Iranian President Hassan Rouhani’s relatively “moderate” Labor Minister Ali “Ebad” Rabiei was impeached by 129 to 243 votes on Wednesday, in what appears to be a win for the Islamic Republic’s hardliners as the nation grapples with a deepening economic problems, unemployment and a slew of sanctions Rouhani has been blamed for.
“The economic section of Rouhani’s team is the weakest part of the government,” Mohammad Reza Behzadian, a former head of the chamber of commerce, said according to AFP. “Everyone knows this, but he never changed his direction because they are his allies.”
111 parliamentary members reportedly voted in favor of Rabiei remaining in office.
According to the Associated Press, Critics of Rabiei, who has been in office since 2013, say he failed to properly manage the ministry’s affiliated companies, producing fewer jobs than expected. Unemployment has gone up to at least 12.5 percent in Iran, and the currency hit a second record low last month, surpassing 100,000 rials per one U.S. dollar.
On Monday the United State reimposed the first wave of economic sanctions on Iran, targeting the nation’s automotive sector, gold, and other key metals.
A second set of sanctions are set to hit Iran on November 4. Those sanctions will target Iran’s oil exports. President Donald Trump said that nations that continue to import Iranian oil after the deadline could face sanctions.
On August 5, Iranian authorities detained seven people including a former deputy central bank governor and five foreign exchange dealers for alleged economic crimes.
On May 8, Trump officially withdrew the United States from the Joint Comprehensive Plan of Action (JCPOA), of Iran nuclear deal, which snapped sanctions that were eased under former President Barack Obama back into place.
In an interview with Iran’s state-run Tasnim News agency that was published on Sunday, Majid Takht Ravanchi, deputy director for political affairs at Iran’s presidential office, called for the European Union to take immediate action against U.S. sanctions.
“We would not hold negotiations for (another round of) negotiations, not with Europeans and not with any other side,” Ravanchi reportedly said. “We want our negotiations to be purposeful and fruitful.”
President Trump has stated that he is ready and willing to meet with President Rouhani with “no preconditions.”
After rejecting the meeting invite, Rouhani issued a challenge to Trump on Monday, saying the Islamic Republic would welcome talks with the United States “right now.”
“I don’t have preconditions,” Rouhani said in an interview aired on Iran’s state-run television. “If the US government is willing, let’s start right now. If there is sincerity, Iran has always welcomed dialogue and negotiations.”
Trump’s national security adviser John Bolton dismissed Rouhani’s statement as possible “propaganda” in an interview with CNN’s Jake Tapper.
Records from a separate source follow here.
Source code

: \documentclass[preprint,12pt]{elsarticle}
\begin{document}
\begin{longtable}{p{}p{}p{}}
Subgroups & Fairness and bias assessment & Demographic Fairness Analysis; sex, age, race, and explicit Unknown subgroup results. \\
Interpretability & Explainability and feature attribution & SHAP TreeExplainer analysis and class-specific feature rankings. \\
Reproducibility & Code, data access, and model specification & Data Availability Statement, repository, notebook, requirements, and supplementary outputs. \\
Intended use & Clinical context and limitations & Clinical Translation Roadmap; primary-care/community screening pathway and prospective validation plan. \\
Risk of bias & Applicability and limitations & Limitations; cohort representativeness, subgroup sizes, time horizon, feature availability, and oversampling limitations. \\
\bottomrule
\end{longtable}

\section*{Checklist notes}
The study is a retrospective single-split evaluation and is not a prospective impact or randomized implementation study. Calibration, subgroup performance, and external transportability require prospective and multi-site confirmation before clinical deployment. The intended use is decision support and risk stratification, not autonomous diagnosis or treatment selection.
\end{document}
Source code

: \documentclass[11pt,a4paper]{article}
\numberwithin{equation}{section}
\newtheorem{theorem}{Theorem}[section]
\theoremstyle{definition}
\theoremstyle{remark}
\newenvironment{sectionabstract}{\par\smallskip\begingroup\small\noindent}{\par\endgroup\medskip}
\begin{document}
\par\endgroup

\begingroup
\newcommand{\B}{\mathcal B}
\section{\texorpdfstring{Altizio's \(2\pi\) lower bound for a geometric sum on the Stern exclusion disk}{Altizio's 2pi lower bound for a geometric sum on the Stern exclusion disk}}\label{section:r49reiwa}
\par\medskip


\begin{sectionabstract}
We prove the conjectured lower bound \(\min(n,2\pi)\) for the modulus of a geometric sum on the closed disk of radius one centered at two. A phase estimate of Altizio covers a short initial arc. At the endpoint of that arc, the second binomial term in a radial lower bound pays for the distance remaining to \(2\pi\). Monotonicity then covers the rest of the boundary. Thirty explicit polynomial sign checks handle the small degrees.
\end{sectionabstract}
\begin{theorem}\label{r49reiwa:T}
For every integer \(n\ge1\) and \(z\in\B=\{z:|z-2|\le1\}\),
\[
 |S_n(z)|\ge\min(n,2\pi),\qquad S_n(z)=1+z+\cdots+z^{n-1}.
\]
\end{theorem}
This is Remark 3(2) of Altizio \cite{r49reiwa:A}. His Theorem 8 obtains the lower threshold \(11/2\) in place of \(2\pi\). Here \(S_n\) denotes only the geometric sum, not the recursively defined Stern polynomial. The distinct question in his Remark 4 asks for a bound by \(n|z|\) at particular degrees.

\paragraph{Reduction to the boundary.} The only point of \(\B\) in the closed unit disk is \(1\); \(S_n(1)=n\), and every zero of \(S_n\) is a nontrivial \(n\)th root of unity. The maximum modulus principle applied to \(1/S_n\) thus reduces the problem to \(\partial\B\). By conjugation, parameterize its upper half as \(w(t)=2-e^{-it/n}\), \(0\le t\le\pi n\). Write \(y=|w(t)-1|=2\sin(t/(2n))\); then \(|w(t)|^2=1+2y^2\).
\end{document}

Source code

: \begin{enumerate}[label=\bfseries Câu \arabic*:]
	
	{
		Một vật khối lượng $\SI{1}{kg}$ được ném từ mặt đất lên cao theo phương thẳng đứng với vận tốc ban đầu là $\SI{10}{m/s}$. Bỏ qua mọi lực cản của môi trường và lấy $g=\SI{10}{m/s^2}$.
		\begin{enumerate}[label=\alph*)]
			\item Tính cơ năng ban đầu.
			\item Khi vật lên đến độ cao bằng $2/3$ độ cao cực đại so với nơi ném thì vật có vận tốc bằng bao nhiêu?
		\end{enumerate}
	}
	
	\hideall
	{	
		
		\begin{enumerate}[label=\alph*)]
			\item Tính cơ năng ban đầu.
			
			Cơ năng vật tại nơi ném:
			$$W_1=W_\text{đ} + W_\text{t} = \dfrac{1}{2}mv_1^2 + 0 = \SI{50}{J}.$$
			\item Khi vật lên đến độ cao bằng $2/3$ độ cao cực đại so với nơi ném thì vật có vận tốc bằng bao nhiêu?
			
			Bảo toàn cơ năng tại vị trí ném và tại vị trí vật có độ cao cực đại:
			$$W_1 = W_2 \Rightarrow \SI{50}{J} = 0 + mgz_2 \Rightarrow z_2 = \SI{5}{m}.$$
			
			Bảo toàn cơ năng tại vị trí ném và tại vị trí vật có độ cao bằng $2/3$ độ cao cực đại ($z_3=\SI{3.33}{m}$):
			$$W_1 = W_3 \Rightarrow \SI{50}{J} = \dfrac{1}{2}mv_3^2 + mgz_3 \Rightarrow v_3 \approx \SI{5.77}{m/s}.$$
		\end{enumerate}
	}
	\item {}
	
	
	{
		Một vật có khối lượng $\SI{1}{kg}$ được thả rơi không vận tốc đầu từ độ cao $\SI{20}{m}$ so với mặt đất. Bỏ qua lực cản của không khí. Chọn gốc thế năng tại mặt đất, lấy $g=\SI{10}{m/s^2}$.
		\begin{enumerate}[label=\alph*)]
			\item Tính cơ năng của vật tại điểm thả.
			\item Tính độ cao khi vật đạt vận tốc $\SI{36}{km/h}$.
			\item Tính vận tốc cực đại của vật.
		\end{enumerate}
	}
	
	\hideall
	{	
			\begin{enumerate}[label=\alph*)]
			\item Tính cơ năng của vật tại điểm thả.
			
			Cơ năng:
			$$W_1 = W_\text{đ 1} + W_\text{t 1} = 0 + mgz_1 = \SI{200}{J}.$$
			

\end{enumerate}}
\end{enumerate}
“Let’s see what really comes of it, or whether it’s just more propaganda,” Bolton said. “If the Iranians are really willing to come and talk about all of their malign behavior in the region and around the world, I think they’d find the President willing to do it.”
Bolton noted that Trump has been “consistent” in saying he is willing to meet and negotiate with both North Korea and Iran.